To support the energy transition, natural gas exploration has been ramped up. According to the Global Energy Review 2019, international demand for natural gas is expected to increase by 40% between 2018 and 2050. The composition of natural gas produced from wells is influenced by factors, such as location, type, depth of the deposits, and regional geology, according to Jasim et al. [2]. Raw natural gas primarily contains methane (CH4) along with smaller amounts of ethane, propane, butane, and heavier hydrocarbons, as well as non-hydrocarbon components like carbon dioxide (CO2), hydrogen sulfide (H2S), water (H2O), nitrogen (N2), and other residual components. The purification of raw natural gas is necessary to meet pipeline specifications and environmental regulations, according to da Cunha et al. [3].
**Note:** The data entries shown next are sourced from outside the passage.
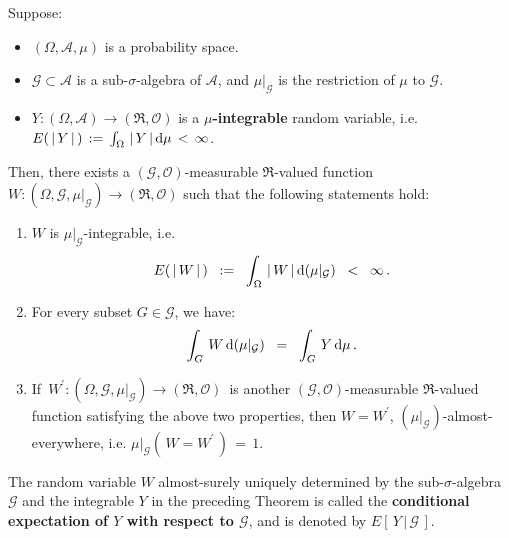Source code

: \begin{theorem}
\label{Thm:ExistenceConditionalExpectation}
\mbox{}\vskip 0.2cm
\noindent
Suppose:
\begin{itemize}
\item
	$(\Omega,\mathcal{A},\mu)$ is a probability space.
\item
	$\mathcal{G} \subset \mathcal{A}$ is a sub-$\sigma$-algebra of $\mathcal{A}$,
	and $\mu\vert_{\mathcal{G}}$ is the restriction of $\mu$ to $\mathcal{G}$.
\item
	$Y : (\Omega,\mathcal{A}) \longrightarrow (\Re,\mathcal{O})$ is a \textbf{\color{red}$\mu$-integrable} random variable,
	i.e. $E\!\left(\,\vert\,Y\,\vert\,\right) \,:=\, \int_{\Omega}\, \vert\, Y\,\vert \,\textnormal{d}\mu \,<\, \infty$.
\end{itemize}
Then, there exists a $(\mathcal{G},\mathcal{O})$-measurable $\Re$-valued function
$W : (\Omega,\mathcal{G},\mu\vert_{\mathcal{G}}) \longrightarrow (\Re,\mathcal{O})$
such that the following statements hold:
\begin{enumerate}
\item
	$W$ is $\mu\vert_{\mathcal{G}}$-integrable, i.e.
	\begin{equation*}
	E\!\left(\,\vert\,W\,\vert\,\right)
	\;\; := \;\;
	\int_{\Omega}\,\vert\,W\,\vert\,\textnormal{d}(\mu\vert_{\mathcal{G}})
	\;\; < \;\;
	\infty\,.
	\end{equation*}
\item
	For every subset $G \in \mathcal{G}$, we have:
	\begin{equation*}
	\int_{G}\, W \,\textnormal{d}(\mu\vert_{\mathcal{G}})
	\;\; = \;\;
	\int_{G}\, Y \,\textnormal{d}\mu\,.
	\end{equation*}
\item
	If \,$W^{\prime} : (\Omega,\mathcal{G},\mu\vert_{\mathcal{G}}) \longrightarrow (\Re,\mathcal{O})$\, is
	another $(\mathcal{G},\mathcal{O})$-measurable $\Re$-valued function
	satisfying the above two properties, then
	$W = W^{\prime}$, $(\mu\vert_{\mathcal{G}})$-almost-everywhere,
	i.e. $\mu\vert_{\mathcal{G}}\!\left(\,W = W^{\prime}\,\right) \,=\, 1$. 
\end{enumerate}
\end{theorem}

\begin{remark}\mbox{}\vskip 0.1cm\noindent
The random variable $W$ almost-surely uniquely determined
by the sub-$\sigma$-algebra $\mathcal{G}$ and the integrable $Y$
in the preceding Theorem is called the
\textbf{conditional expectation of $Y$ with respect to $\mathcal{G}$}, and is denoted
by $E\!\left[\,Y\,\vert\,\mathcal{G}\,\right]$.
\end{remark}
Natural gas processing typically involves four main steps: pretreatment, acid gas removal, dehydration, and liquefaction. Pretreatment removes unwanted substances through separation units that are also capable of separating gas from oil and water phases. Before further processing in dehydration and liquefaction units, acid gases, such as H2S and CO2, must be removed using separation processes, according to Poe and Mokhatab [4]. The presence of CO2 in natural gas, particularly when combined with water, can cause corrosion in pipelines and equipment, reduce the calorific value of the gas, and even lead to crystallization during the liquefaction process, according to Nasir and Iran [5].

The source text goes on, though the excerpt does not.